START Input for this task
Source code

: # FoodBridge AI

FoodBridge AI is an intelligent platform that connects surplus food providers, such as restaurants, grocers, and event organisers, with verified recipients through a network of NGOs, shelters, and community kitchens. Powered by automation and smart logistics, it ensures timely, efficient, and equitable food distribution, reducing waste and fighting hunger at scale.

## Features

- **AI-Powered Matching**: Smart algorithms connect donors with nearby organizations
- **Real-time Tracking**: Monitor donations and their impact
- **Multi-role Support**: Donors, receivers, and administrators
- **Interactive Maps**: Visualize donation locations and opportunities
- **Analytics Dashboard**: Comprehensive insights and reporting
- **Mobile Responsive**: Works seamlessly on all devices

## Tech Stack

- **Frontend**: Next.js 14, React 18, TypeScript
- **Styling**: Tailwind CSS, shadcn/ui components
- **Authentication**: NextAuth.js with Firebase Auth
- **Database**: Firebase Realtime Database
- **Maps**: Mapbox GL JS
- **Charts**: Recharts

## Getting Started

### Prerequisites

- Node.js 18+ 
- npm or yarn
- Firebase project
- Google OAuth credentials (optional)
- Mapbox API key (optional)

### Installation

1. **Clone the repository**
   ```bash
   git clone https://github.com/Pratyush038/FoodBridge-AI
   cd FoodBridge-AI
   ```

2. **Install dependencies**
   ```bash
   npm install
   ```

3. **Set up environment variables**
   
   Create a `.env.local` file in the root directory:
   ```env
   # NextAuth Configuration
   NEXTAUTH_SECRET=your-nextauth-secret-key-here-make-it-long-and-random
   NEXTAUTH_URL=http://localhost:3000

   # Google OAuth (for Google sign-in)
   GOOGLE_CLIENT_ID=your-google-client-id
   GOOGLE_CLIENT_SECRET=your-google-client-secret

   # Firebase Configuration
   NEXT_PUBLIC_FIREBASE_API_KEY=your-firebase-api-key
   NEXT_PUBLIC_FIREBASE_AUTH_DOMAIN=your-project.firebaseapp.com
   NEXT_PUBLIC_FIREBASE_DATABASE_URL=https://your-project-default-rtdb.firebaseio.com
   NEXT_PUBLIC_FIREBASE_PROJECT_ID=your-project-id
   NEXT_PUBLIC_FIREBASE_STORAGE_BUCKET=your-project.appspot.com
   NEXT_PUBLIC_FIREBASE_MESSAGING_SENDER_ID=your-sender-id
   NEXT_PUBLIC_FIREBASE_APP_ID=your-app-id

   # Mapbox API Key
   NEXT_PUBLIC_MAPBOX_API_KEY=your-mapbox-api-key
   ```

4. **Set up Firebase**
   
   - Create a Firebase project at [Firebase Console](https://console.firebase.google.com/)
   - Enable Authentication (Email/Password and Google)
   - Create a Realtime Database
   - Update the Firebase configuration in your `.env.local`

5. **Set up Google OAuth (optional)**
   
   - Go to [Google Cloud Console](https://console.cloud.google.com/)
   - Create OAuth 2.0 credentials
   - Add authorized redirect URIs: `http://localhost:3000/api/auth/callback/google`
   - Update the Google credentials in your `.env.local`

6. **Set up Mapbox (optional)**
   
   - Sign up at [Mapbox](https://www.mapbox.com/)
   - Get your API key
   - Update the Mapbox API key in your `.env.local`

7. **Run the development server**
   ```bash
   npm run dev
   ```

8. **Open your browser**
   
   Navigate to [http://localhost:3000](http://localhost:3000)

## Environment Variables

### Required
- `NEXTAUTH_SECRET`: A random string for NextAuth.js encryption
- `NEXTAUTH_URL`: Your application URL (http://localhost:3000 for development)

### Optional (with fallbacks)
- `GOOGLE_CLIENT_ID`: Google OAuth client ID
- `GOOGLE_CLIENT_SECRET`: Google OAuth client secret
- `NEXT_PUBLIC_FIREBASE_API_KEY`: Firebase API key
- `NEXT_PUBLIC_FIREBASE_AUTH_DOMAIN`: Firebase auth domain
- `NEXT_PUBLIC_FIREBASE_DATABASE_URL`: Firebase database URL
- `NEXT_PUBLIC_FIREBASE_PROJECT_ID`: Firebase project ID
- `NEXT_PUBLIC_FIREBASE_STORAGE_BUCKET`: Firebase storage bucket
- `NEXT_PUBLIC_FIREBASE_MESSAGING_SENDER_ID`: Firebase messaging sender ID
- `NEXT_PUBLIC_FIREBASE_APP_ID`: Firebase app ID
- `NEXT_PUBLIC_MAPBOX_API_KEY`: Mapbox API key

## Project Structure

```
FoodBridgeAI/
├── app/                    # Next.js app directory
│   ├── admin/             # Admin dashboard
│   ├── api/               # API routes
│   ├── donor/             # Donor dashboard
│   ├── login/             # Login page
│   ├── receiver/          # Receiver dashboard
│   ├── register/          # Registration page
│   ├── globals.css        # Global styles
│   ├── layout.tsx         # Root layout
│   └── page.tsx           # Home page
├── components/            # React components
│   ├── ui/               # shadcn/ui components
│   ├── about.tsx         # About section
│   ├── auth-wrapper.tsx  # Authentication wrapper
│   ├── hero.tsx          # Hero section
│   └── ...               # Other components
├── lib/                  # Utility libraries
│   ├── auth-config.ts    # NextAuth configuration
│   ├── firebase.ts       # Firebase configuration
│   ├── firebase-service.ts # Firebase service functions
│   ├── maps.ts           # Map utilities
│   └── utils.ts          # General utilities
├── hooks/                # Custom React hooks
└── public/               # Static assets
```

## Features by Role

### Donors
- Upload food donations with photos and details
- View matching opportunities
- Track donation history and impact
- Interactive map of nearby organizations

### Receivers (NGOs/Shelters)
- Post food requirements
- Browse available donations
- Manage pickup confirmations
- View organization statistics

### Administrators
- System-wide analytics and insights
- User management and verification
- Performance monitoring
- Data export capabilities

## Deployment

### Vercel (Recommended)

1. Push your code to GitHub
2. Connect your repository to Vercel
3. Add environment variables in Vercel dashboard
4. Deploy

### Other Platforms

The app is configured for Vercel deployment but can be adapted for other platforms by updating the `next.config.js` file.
END Input for this task
## Task brief
Search the entries for "OAuth" and copy out each line that has it.

## Answer area
- Google OAuth credentials (optional)
   # Google OAuth (for Google sign-in)
5. **Set up Google OAuth (optional)**
   - Create OAuth 2.0 credentials
- `GOOGLE_CLIENT_ID`: Google OAuth client ID
- `GOOGLE_CLIENT_SECRET`: Google OAuth client secret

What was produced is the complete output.